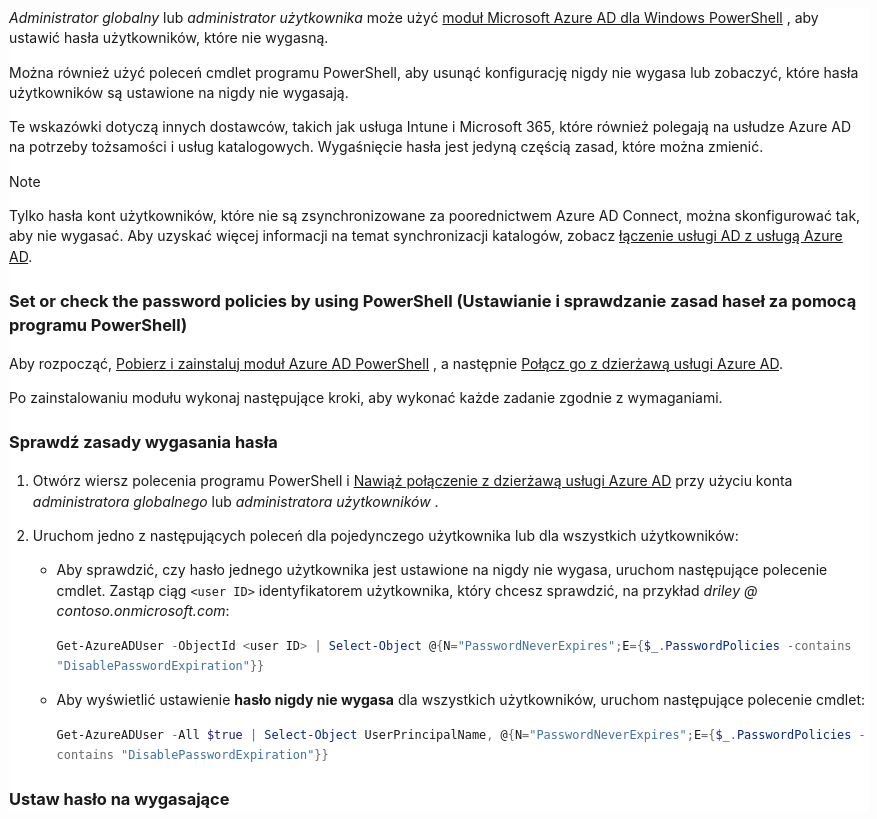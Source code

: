 *Administrator globalny* lub *administrator użytkownika* może użyć [moduł Microsoft Azure AD dla Windows PowerShell](/powershell/module/Azuread/) , aby ustawić hasła użytkowników, które nie wygasną.

Można również użyć poleceń cmdlet programu PowerShell, aby usunąć konfigurację nigdy nie wygasa lub zobaczyć, które hasła użytkowników są ustawione na nigdy nie wygasają.

Te wskazówki dotyczą innych dostawców, takich jak usługa Intune i Microsoft 365, które również polegają na usłudze Azure AD na potrzeby tożsamości i usług katalogowych. Wygaśnięcie hasła jest jedyną częścią zasad, które można zmienić.

> [!NOTE]
> Tylko hasła kont użytkowników, które nie są zsynchronizowane za poorednictwem Azure AD Connect, można skonfigurować tak, aby nie wygasać. Aby uzyskać więcej informacji na temat synchronizacji katalogów, zobacz [łączenie usługi AD z usługą Azure AD](../hybrid/whatis-hybrid-identity.md).

### <a name="set-or-check-the-password-policies-by-using-powershell"></a>Set or check the password policies by using PowerShell (Ustawianie i sprawdzanie zasad haseł za pomocą programu PowerShell)

Aby rozpocząć, [Pobierz i zainstaluj moduł Azure AD PowerShell](/powershell/module/Azuread/) , a następnie [Połącz go z dzierżawą usługi Azure AD](/powershell/module/azuread/connect-azuread#examples).

Po zainstalowaniu modułu wykonaj następujące kroki, aby wykonać każde zadanie zgodnie z wymaganiami.

### <a name="check-the-expiration-policy-for-a-password"></a>Sprawdź zasady wygasania hasła

1. Otwórz wiersz polecenia programu PowerShell i [Nawiąż połączenie z dzierżawą usługi Azure AD](/powershell/module/azuread/connect-azuread#examples) przy użyciu konta *administratora globalnego* lub *administratora użytkowników* .
1. Uruchom jedno z następujących poleceń dla pojedynczego użytkownika lub dla wszystkich użytkowników:

   * Aby sprawdzić, czy hasło jednego użytkownika jest ustawione na nigdy nie wygasa, uruchom następujące polecenie cmdlet. Zastąp ciąg `<user ID>` identyfikatorem użytkownika, który chcesz sprawdzić, na przykład *driley \@ contoso.onmicrosoft.com*:

       ```powershell
       Get-AzureADUser -ObjectId <user ID> | Select-Object @{N="PasswordNeverExpires";E={$_.PasswordPolicies -contains "DisablePasswordExpiration"}}
       ```

   * Aby wyświetlić ustawienie **hasło nigdy nie wygasa** dla wszystkich użytkowników, uruchom następujące polecenie cmdlet:

       ```powershell
       Get-AzureADUser -All $true | Select-Object UserPrincipalName, @{N="PasswordNeverExpires";E={$_.PasswordPolicies -contains "DisablePasswordExpiration"}}
       ```

### <a name="set-a-password-to-expire"></a>Ustaw hasło na wygasające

§ §

▶ _WORK TO BE COMPLETED_
Among the lines of the data, which ones contain the word "ustawione"? Show them.

▶ _REPLY_
Można również użyć poleceń cmdlet programu PowerShell, aby usunąć konfigurację nigdy nie wygasa lub zobaczyć, które hasła użytkowników są ustawione na nigdy nie wygasają.
   * Aby sprawdzić, czy hasło jednego użytkownika jest ustawione na nigdy nie wygasa, uruchom następujące polecenie cmdlet. Zastąp ciąg `<user ID>` identyfikatorem użytkownika, który chcesz sprawdzić, na przykład *driley \@ contoso.onmicrosoft.com*:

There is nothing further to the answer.